REQUIRED ACTION —
Look over the data below and give the number of lines containing the word "nextUrl", with no other words.
[[ DATA EXTRACTS open ]]
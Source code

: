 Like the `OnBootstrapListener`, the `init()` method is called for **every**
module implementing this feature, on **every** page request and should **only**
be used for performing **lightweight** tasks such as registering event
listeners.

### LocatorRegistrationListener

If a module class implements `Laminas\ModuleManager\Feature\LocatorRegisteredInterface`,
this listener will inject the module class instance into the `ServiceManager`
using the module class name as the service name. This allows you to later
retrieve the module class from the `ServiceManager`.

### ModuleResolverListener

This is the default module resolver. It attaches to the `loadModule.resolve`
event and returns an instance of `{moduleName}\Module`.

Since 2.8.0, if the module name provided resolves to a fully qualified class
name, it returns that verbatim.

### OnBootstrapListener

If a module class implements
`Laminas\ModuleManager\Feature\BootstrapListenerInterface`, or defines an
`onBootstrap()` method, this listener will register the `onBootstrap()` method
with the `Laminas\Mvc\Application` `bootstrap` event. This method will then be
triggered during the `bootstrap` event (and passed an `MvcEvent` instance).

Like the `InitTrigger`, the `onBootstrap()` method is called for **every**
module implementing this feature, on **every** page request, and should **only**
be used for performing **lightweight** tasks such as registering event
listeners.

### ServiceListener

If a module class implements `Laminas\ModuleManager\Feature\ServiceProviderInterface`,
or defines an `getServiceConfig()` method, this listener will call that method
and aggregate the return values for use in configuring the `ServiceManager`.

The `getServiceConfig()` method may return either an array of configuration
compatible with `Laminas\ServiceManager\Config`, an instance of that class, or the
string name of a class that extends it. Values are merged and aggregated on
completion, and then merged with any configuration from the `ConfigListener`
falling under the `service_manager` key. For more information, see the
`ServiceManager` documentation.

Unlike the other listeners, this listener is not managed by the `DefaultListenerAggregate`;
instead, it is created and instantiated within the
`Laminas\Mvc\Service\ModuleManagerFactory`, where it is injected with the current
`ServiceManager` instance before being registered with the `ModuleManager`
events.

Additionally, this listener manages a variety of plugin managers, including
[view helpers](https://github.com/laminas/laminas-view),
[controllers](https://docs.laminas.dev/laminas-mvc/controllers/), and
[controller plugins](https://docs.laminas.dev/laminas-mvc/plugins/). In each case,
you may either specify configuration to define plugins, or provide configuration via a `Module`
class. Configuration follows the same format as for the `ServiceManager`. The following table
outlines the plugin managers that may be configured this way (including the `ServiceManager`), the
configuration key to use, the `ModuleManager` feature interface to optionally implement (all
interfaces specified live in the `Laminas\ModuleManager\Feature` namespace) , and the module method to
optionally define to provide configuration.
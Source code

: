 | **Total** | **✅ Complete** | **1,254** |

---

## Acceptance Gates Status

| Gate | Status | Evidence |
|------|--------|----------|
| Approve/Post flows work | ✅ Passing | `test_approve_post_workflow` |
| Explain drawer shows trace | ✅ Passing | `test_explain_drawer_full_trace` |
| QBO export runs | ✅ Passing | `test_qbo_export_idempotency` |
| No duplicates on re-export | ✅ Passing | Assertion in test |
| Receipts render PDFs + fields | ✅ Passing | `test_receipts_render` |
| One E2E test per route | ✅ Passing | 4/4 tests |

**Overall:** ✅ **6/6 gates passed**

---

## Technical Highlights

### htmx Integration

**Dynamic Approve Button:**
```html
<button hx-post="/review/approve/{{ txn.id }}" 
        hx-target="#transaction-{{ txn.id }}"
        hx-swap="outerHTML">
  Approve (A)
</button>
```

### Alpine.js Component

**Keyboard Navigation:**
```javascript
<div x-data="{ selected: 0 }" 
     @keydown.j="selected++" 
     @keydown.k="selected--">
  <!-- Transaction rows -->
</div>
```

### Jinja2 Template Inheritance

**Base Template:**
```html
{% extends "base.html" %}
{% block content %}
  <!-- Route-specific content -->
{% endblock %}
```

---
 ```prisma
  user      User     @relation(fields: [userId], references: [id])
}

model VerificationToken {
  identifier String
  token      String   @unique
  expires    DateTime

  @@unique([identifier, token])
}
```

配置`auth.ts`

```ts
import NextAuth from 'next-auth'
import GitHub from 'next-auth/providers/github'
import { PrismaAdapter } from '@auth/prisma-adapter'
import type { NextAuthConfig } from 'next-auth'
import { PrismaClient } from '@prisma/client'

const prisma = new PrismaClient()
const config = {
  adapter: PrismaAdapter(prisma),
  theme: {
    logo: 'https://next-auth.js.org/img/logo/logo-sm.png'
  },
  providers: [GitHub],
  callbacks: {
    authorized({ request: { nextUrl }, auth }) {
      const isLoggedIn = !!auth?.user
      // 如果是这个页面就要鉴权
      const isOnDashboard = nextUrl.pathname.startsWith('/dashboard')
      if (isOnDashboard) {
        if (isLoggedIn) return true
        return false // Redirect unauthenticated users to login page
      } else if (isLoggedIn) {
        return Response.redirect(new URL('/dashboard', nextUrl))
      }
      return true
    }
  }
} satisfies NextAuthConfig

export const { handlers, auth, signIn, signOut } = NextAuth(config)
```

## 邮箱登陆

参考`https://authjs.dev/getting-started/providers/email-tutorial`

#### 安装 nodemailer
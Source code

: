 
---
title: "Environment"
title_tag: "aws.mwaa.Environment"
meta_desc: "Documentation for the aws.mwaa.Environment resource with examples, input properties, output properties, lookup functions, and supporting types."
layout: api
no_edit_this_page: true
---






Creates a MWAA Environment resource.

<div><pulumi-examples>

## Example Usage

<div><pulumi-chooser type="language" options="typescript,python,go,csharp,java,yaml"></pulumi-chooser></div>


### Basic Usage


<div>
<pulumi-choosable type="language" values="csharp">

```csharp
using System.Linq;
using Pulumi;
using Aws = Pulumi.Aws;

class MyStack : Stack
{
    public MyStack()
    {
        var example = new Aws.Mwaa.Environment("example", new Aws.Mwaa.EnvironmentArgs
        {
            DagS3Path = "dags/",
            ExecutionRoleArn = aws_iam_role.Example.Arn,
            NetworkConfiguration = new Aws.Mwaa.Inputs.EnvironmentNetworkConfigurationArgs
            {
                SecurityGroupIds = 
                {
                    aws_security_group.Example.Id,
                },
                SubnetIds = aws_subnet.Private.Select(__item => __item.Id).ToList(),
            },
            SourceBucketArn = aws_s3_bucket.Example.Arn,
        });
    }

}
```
[[ DATA EXTRACTS closed ]]
WRITTEN SOLUTION —
3